The records that follow are to be repeated without alteration.

(Stored data entries)
┌──

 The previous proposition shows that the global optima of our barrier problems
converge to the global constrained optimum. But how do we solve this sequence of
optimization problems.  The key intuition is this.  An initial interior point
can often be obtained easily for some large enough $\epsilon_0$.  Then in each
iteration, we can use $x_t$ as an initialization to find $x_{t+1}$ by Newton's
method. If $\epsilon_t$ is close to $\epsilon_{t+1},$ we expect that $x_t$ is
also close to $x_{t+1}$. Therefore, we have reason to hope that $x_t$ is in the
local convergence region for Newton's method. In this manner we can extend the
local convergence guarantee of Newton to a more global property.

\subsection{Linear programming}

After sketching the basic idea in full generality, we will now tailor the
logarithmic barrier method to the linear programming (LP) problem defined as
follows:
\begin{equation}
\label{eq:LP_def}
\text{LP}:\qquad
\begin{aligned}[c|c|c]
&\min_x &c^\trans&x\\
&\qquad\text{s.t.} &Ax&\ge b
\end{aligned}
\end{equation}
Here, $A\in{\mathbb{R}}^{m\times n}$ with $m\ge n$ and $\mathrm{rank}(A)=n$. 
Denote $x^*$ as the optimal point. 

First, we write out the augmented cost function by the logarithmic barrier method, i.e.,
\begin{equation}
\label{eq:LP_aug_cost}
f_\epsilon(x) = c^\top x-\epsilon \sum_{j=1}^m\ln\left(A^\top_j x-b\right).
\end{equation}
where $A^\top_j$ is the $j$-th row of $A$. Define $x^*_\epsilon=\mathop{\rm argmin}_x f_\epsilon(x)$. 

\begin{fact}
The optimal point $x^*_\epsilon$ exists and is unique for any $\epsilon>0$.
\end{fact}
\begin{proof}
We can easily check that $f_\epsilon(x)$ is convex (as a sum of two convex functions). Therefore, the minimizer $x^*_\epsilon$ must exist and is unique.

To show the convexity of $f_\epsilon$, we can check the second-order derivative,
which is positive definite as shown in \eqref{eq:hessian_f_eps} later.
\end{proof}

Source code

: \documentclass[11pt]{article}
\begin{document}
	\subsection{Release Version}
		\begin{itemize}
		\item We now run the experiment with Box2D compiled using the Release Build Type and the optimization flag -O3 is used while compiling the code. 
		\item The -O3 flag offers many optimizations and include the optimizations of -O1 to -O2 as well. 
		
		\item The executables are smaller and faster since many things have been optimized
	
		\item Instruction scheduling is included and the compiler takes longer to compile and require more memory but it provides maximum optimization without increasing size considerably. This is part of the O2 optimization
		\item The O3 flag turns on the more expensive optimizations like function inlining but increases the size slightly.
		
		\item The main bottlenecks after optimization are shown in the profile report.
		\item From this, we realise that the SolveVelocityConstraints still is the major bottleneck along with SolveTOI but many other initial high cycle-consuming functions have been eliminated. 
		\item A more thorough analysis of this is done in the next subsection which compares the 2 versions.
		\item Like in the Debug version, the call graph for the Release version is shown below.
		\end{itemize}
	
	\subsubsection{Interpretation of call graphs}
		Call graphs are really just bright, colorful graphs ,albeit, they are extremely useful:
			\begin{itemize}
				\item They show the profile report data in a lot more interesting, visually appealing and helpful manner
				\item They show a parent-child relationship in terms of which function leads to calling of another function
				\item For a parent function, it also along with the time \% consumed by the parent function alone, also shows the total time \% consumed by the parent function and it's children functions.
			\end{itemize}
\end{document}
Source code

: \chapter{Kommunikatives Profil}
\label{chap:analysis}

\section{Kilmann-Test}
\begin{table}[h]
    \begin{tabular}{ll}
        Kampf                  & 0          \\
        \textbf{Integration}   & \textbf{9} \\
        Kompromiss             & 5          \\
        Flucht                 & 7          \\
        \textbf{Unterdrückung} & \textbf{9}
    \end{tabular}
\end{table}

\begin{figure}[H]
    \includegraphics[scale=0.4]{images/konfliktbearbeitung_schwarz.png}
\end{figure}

└──

* Output for this exercise
 The previous proposition shows that the global optima of our barrier problems
converge to the global constrained optimum. But how do we solve this sequence of
optimization problems.  The key intuition is this.  An initial interior point
can often be obtained easily for some large enough $\epsilon_0$.  Then in each
iteration, we can use $x_t$ as an initialization to find $x_{t+1}$ by Newton's
method. If $\epsilon_t$ is close to $\epsilon_{t+1},$ we expect that $x_t$ is
also close to $x_{t+1}$. Therefore, we have reason to hope that $x_t$ is in the
local convergence region for Newton's method. In this manner we can extend the
local convergence guarantee of Newton to a more global property.

\subsection{Linear programming}

After sketching the basic idea in full generality, we will now tailor the
logarithmic barrier method to the linear programming (LP) problem defined as
follows:
\begin{equation}
\label{eq:LP_def}
\text{LP}:\qquad
\begin{aligned}[c|c|c]
&\min_x &c^\trans&x\\
&\qquad\text{s.t.} &Ax&\ge b
\end{aligned}
\end{equation}
Here, $A\in{\mathbb{R}}^{m\times n}$ with $m\ge n$ and $\mathrm{rank}(A)=n$. 
Denote $x^*$ as the optimal point. 

First, we write out the augmented cost function by the logarithmic barrier method, i.e.,
\begin{equation}
\label{eq:LP_aug_cost}
f_\epsilon(x) = c^\top x-\epsilon \sum_{j=1}^m\ln\left(A^\top_j x-b\right).
\end{equation}
where $A^\top_j$ is the $j$-th row of $A$. Define $x^*_\epsilon=\mathop{\rm argmin}_x f_\epsilon(x)$. 

\begin{fact}
The optimal point $x^*_\epsilon$ exists and is unique for any $\epsilon>0$.
\end{fact}
\begin{proof}
We can easily check that $f_\epsilon(x)$ is convex (as a sum of two convex functions). Therefore, the minimizer $x^*_\epsilon$ must exist and is unique.

To show the convexity of $f_\epsilon$, we can check the second-order derivative,
which is positive definite as shown in \eqref{eq:hessian_f_eps} later.
\end{proof}

Source code

: \documentclass[11pt]{article}
\begin{document}
	\subsection{Release Version}
		\begin{itemize}
		\item We now run the experiment with Box2D compiled using the Release Build Type and the optimization flag -O3 is used while compiling the code. 
		\item The -O3 flag offers many optimizations and include the optimizations of -O1 to -O2 as well. 
		
		\item The executables are smaller and faster since many things have been optimized
	
		\item Instruction scheduling is included and the compiler takes longer to compile and require more memory but it provides maximum optimization without increasing size considerably. This is part of the O2 optimization
		\item The O3 flag turns on the more expensive optimizations like function inlining but increases the size slightly.
		
		\item The main bottlenecks after optimization are shown in the profile report.
		\item From this, we realise that the SolveVelocityConstraints still is the major bottleneck along with SolveTOI but many other initial high cycle-consuming functions have been eliminated. 
		\item A more thorough analysis of this is done in the next subsection which compares the 2 versions.
		\item Like in the Debug version, the call graph for the Release version is shown below.
		\end{itemize}
	
	\subsubsection{Interpretation of call graphs}
		Call graphs are really just bright, colorful graphs ,albeit, they are extremely useful:
			\begin{itemize}
				\item They show the profile report data in a lot more interesting, visually appealing and helpful manner
				\item They show a parent-child relationship in terms of which function leads to calling of another function
				\item For a parent function, it also along with the time \% consumed by the parent function alone, also shows the total time \% consumed by the parent function and it's children functions.
			\end{itemize}
\end{document}
Source code

: \chapter{Kommunikatives Profil}
\label{chap:analysis}

\section{Kilmann-Test}
\begin{table}[h]
    \begin{tabular}{ll}
        Kampf                  & 0          \\
        \textbf{Integration}   & \textbf{9} \\
        Kompromiss             & 5          \\
        Flucht                 & 7          \\
        \textbf{Unterdrückung} & \textbf{9}
    \end{tabular}
\end{table}

\begin{figure}[H]
    \includegraphics[scale=0.4]{images/konfliktbearbeitung_schwarz.png}
\end{figure}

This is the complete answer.